Expression Parsing - Functional Edition

Previously

In my previous post, we created a basic set of object orientated parser implementations to handle converting some simple expressions.

// Separate two part element context => DayTime range
"Pickup Mon 08:00 dropoff wed 17:00"

// Range elements with different separators => Open Days range and Hours Range
"Open Mon to Fri 08:00 - 18:00"

// Repeating tokens => List of tour times
"Tours 10:00 12:00 14:00 17:00 20:00"

// Repeating complex elements => List of event day times
"Events Tuesday 18:00 Wednesday 15:00 Friday 12:00"

In Action

Pickup Dropoff Tests

The System

The system is two phase, with an initial Lexer/Tokeniser that splits a string into identified parts, and a combinatorial parser system that matches a complex pattern and converts this into a higher order object.

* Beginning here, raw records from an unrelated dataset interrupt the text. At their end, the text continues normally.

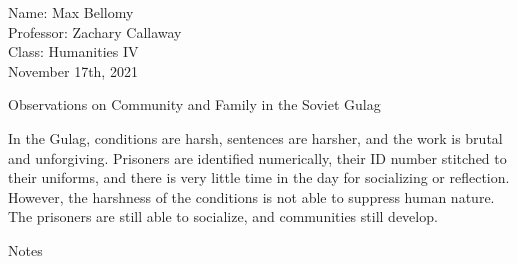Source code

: \documentclass[12pt]{article}
\begin{document}
\begin{flushleft}

Name: Max Bellomy\\
Professor: Zachary Callaway\\
Class: Humanities IV\\
November 17th, 2021\\

\begin{center}
Observations on Community and Family in the Soviet Gulag
\end{center}


\setlength{\parindent}{0.5in}


In the Gulag, conditions are harsh, sentences are harsher, and the work is brutal and unforgiving.
Prisoners are identified numerically, their ID number stitched to their uniforms, and there is very little time in the day for socializing or reflection.
However, the harshness of the conditions is not able to suppress human nature. The prisoners are still able to socialize, and communities still develop.







\begin{center}
Notes
\end{center}


\setlength{\parindent}{0.5in}

\end{flushleft}
\end{document}
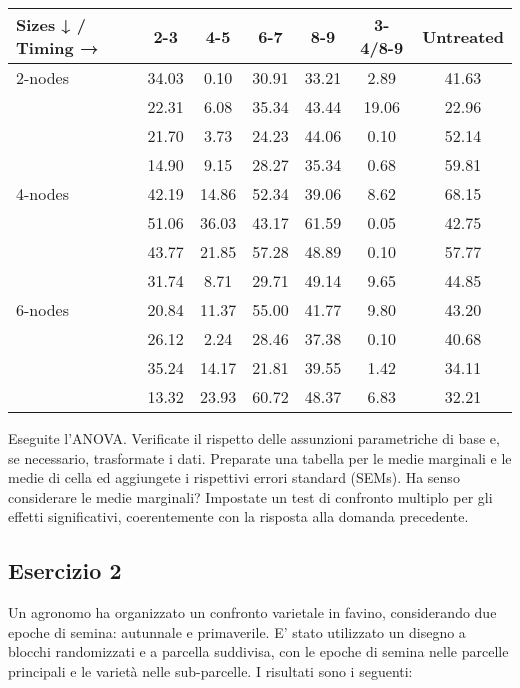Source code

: \documentclass[a4paper,12pt,oneside]{book}
\begin{document}
\begin{longtable}[]{@{}lcccccc@{}}
\toprule
Sizes ↓ / Timing → & 2-3 & 4-5 & 6-7 & 8-9 & 3-4/8-9 & Untreated \\
\midrule
\endhead
2-nodes & 34.03 & 0.10 & 30.91 & 33.21 & 2.89 & 41.63 \\
& 22.31 & 6.08 & 35.34 & 43.44 & 19.06 & 22.96 \\
& 21.70 & 3.73 & 24.23 & 44.06 & 0.10 & 52.14 \\
& 14.90 & 9.15 & 28.27 & 35.34 & 0.68 & 59.81 \\
4-nodes & 42.19 & 14.86 & 52.34 & 39.06 & 8.62 & 68.15 \\
& 51.06 & 36.03 & 43.17 & 61.59 & 0.05 & 42.75 \\
& 43.77 & 21.85 & 57.28 & 48.89 & 0.10 & 57.77 \\
& 31.74 & 8.71 & 29.71 & 49.14 & 9.65 & 44.85 \\
6-nodes & 20.84 & 11.37 & 55.00 & 41.77 & 9.80 & 43.20 \\
& 26.12 & 2.24 & 28.46 & 37.38 & 0.10 & 40.68 \\
& 35.24 & 14.17 & 21.81 & 39.55 & 1.42 & 34.11 \\
& 13.32 & 23.93 & 60.72 & 48.37 & 6.83 & 32.21 \\
\bottomrule
\end{longtable}

Eseguite l'ANOVA. Verificate il rispetto delle assunzioni parametriche di base e, se necessario, trasformate i dati. Preparate una tabella per le medie marginali e le medie di cella ed aggiungete i rispettivi errori standard (SEMs). Ha senso considerare le medie marginali? Impostate un test di confronto multiplo per gli effetti significativi, coerentemente con la risposta alla domanda precedente.

\hypertarget{esercizio-2-6}{%
\subsection{Esercizio 2}\label{esercizio-2-6}}

Un agronomo ha organizzato un confronto varietale in favino, considerando due epoche di semina: autunnale e primaverile. E' stato utilizzato un disegno a blocchi randomizzati e a parcella suddivisa, con le epoche di semina nelle parcelle principali e le varietà nelle sub-parcelle. I risultati sono i seguenti:
\end{document}

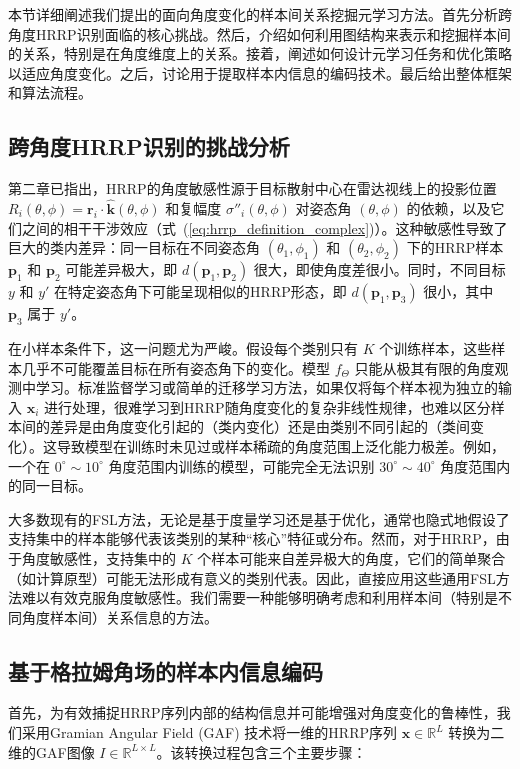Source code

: 本节详细阐述我们提出的面向角度变化的样本间关系挖掘元学习方法。首先分析跨角度HRRP识别面临的核心挑战。然后，介绍如何利用图结构来表示和挖掘样本间的关系，特别是在角度维度上的关系。接着，阐述如何设计元学习任务和优化策略以适应角度变化。之后，讨论用于提取样本内信息的编码技术。最后给出整体框架和算法流程。

\subsection{跨角度HRRP识别的挑战分析}
\label{subsec:angle_challenge_analysis}

第二章已指出，HRRP的角度敏感性源于目标散射中心在雷达视线上的投影位置 $R_i(\theta, \phi) = \mathbf{r}_i \cdot \hat{\mathbf{k}}(\theta, \phi)$ 和复幅度 $\sigma''_i(\theta, \phi)$ 对姿态角 $(\theta, \phi)$ 的依赖，以及它们之间的相干干涉效应（式~(\ref{eq:hrrp_definition_complex})）。这种敏感性导致了巨大的类内差异：同一目标在不同姿态角 $(\theta_1, \phi_1)$ 和 $(\theta_2, \phi_2)$ 下的HRRP样本 $\mathbf{p}_1$ 和 $\mathbf{p}_2$ 可能差异极大，即 $d(\mathbf{p}_1, \mathbf{p}_2)$ 很大，即使角度差很小。同时，不同目标 $y$ 和 $y'$ 在特定姿态角下可能呈现相似的HRRP形态，即 $d(\mathbf{p}_1, \mathbf{p}_3)$ 很小，其中 $\mathbf{p}_3$ 属于 $y'$。

在小样本条件下，这一问题尤为严峻。假设每个类别只有 $K$ 个训练样本，这些样本几乎不可能覆盖目标在所有姿态角下的变化。模型 $f_\Theta$ 只能从极其有限的角度观测中学习。标准监督学习或简单的迁移学习方法，如果仅将每个样本视为独立的输入 $\mathbf{x}_i$ 进行处理，很难学习到HRRP随角度变化的复杂非线性规律，也难以区分样本间的差异是由角度变化引起的（类内变化）还是由类别不同引起的（类间变化）。这导致模型在训练时未见过或样本稀疏的角度范围上泛化能力极差。例如，一个在 $0^\circ \sim 10^\circ$ 角度范围内训练的模型，可能完全无法识别 $30^\circ \sim 40^\circ$ 角度范围内的同一目标。

大多数现有的FSL方法，无论是基于度量学习还是基于优化，通常也隐式地假设了支持集中的样本能够代表该类别的某种“核心”特征或分布。然而，对于HRRP，由于角度敏感性，支持集中的 $K$ 个样本可能来自差异极大的角度，它们的简单聚合（如计算原型）可能无法形成有意义的类别代表。因此，直接应用这些通用FSL方法难以有效克服角度敏感性。我们需要一种能够明确考虑和利用样本间（特别是不同角度样本间）关系信息的方法。

\subsection{基于格拉姆角场的样本内信息编码}
\label{subsec:gaf}

首先，为有效捕捉HRRP序列内部的结构信息并可能增强对角度变化的鲁棒性，我们采用Gramian Angular Field (GAF) 技术将一维的HRRP序列 $\mathbf{x} \in \mathbb{R}^L$ 转换为二维的GAF图像 $I \in \mathbb{R}^{L \times L}$。该转换过程包含三个主要步骤：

We’ve been following an Object Orientated style so far with interfaces and implementation classes.

// Converts words into typed concepts
public interface ITokenParser
{
    TokenisationResult Tokenise(string token);
}

// Converts the array of typed objects into higher order objects
public interface IParser<T>
{
    ParseResult<T> Parse(Position position);
}

public static class ParserExtensions
{
    // Extension method to enable us to enter into the IParser interface with just a Token array.
    public static ParseResult<T> Parse<T>(this Parser<T> parser, Token[] tokens) =>
        parser(Position.For(tokens));
}

Implementations

Is
Then
Or
Select
ListOf
End

Going Functional

Now we’re going to drop the interface implementations, make them all delegates and take an entirely functional approach.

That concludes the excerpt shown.